A Bird’s Tale

The Littlest Goose

Posted:  Wednesday, February 7, 2018 - 3:00pm

Every winter, a few of the tiniest of geese spend the winter along the Maine coast. These geese, called brant, are another of the species that we celebrate in this The Year of the Bird because, if not for the passage of the Migratory Bird Treaty Act in 1918, they might not still be with us.

Brant are an unusual goose in a number of ways. They are a strictly coastal species, only occurring inland in rare circumstances, typically when grounded by bad weather during a long, overland migratory flight. Brant are highly dependent on a particular kind of saltwater plant, called eelgrass, for food. Their winter distribution, in fact, shows almost complete overlap with the distribution of eelgrass. In the 1930s a disease wiped out much of the eel grass along the Atlantic Coast, resulting in a severe die-off in the brant population there.
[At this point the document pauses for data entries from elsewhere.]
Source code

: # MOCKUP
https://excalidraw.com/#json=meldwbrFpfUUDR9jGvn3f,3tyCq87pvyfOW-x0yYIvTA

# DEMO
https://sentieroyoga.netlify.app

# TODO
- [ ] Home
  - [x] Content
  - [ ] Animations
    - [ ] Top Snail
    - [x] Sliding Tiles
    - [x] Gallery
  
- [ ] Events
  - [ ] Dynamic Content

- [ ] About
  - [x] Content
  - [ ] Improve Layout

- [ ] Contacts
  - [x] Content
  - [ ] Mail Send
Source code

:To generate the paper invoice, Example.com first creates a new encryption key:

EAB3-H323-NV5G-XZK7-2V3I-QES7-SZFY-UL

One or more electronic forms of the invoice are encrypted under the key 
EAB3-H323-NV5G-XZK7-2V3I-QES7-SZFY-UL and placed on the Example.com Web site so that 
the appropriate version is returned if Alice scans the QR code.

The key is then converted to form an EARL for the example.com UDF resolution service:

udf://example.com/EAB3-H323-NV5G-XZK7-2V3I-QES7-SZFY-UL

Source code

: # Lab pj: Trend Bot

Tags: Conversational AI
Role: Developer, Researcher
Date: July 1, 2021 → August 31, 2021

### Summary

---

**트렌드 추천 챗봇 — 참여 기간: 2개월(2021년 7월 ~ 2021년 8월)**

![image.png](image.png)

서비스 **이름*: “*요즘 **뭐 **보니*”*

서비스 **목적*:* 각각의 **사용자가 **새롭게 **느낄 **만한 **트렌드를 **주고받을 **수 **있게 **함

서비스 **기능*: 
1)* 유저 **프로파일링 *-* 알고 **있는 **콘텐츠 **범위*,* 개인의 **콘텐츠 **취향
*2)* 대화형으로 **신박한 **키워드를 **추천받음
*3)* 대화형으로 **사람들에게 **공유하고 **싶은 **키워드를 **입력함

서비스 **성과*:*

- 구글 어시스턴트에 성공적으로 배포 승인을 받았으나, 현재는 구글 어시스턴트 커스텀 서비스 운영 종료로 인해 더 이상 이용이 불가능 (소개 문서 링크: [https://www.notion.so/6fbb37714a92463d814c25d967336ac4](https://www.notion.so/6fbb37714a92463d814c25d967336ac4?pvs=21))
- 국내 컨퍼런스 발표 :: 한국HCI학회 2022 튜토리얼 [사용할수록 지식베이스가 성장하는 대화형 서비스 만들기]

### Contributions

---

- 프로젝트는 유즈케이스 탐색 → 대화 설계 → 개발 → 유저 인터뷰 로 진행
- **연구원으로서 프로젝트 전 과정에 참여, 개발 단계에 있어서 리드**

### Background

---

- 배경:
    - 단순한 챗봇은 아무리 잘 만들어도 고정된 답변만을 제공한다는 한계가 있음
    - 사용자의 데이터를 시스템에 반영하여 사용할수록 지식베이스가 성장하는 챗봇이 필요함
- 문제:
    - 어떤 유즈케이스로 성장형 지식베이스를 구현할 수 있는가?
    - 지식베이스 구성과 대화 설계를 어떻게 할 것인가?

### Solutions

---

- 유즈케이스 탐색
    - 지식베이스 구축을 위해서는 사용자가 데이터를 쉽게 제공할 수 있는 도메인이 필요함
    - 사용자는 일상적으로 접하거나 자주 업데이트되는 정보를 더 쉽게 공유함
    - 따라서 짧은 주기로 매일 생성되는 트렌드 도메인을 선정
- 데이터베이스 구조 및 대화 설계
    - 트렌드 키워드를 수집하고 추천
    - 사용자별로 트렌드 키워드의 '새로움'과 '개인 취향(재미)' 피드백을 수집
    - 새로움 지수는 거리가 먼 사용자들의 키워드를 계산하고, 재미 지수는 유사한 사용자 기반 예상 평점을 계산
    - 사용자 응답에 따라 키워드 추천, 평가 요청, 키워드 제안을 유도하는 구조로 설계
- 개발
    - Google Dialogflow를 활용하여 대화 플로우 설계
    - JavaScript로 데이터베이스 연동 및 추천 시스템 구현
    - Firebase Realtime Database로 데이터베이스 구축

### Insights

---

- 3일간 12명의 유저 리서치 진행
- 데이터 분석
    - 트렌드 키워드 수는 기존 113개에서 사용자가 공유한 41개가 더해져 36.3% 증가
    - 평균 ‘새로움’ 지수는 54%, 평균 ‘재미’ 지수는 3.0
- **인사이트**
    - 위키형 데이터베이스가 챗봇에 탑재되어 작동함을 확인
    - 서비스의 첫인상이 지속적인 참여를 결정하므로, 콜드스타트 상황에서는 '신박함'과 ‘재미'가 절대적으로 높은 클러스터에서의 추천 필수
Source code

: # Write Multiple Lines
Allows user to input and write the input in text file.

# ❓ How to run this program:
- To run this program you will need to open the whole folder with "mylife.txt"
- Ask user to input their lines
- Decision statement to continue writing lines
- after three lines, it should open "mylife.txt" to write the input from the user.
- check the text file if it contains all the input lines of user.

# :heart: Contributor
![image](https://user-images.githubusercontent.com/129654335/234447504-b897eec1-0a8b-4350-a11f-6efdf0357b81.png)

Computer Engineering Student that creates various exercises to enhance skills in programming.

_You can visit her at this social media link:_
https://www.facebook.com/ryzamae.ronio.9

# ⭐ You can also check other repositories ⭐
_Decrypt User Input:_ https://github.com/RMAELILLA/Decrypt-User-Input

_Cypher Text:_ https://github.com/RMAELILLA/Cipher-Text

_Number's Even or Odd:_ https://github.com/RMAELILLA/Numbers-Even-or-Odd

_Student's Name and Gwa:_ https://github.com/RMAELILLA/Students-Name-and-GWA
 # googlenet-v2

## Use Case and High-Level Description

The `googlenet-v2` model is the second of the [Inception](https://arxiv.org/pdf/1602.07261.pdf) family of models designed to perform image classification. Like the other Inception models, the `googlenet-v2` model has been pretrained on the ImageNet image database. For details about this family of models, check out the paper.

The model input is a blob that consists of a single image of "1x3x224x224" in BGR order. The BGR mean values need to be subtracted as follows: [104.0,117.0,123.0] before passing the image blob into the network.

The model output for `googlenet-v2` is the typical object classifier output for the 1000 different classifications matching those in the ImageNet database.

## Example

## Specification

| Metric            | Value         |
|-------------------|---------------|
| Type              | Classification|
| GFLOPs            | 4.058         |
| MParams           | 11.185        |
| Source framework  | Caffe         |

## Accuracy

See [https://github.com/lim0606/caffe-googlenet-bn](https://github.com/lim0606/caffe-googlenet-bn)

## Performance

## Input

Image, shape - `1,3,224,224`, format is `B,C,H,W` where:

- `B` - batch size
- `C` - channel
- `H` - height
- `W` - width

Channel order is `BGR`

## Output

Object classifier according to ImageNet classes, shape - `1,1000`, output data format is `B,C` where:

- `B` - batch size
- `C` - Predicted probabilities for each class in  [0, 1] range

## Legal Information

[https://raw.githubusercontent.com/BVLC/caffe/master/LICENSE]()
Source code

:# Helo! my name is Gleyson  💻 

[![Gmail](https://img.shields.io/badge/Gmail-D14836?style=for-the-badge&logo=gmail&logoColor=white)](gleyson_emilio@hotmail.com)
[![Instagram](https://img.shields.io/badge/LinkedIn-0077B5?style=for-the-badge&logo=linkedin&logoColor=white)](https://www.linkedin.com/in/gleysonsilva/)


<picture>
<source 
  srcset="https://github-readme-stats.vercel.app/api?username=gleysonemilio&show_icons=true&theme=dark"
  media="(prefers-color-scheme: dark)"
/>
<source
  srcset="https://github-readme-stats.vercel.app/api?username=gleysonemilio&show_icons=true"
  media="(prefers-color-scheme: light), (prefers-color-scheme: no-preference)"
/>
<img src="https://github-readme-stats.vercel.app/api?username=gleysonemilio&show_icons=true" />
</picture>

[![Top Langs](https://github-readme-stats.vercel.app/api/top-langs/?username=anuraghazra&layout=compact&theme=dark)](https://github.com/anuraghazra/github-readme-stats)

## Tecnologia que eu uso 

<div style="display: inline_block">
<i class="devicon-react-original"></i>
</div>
Brant have a circumpolar nesting distribution and are the goose species that nests the closest to the North Pole. There are different forms and populations that nest in different areas, and they travel completely different routes to widely separated wintering areas. In North America, the easternmost population (which also nests the farthest north of any of the brant populations) is found nesting in the Queen Elizabeth Islands. After nesting, these birds fly south to James Bay for feeding, then later in fall to the coast of Greenland for more resting and feeding. They make another amazing migration journey after that to Iceland for a stop-over before eventually making their way to Ireland where they spend the winter!

Our Atlantic Coast brant are also no slouches when it comes to migration. They also nest in the Arctic, south of the Ireland wintering population, principally on Southhampton and Baffin Islands north of Hudson Bay. These birds also drop south after nesting to James Bay to feed and rest in the fall. From James Bay they will sometimes make a  nonstop overland flight of  1,500-1,800 miles to reach their wintering grounds along the mid-Atlantic coast. In the spring, some birds take the same overland route back north while others follow the coastline around New England and Maritime Canada. Here in Maine we tend to see brant in somewhat higher numbers during these spring and fall migrations when it is possible to see flocks numbering in the dozens, with occasional sightings of more than a hundred in spring.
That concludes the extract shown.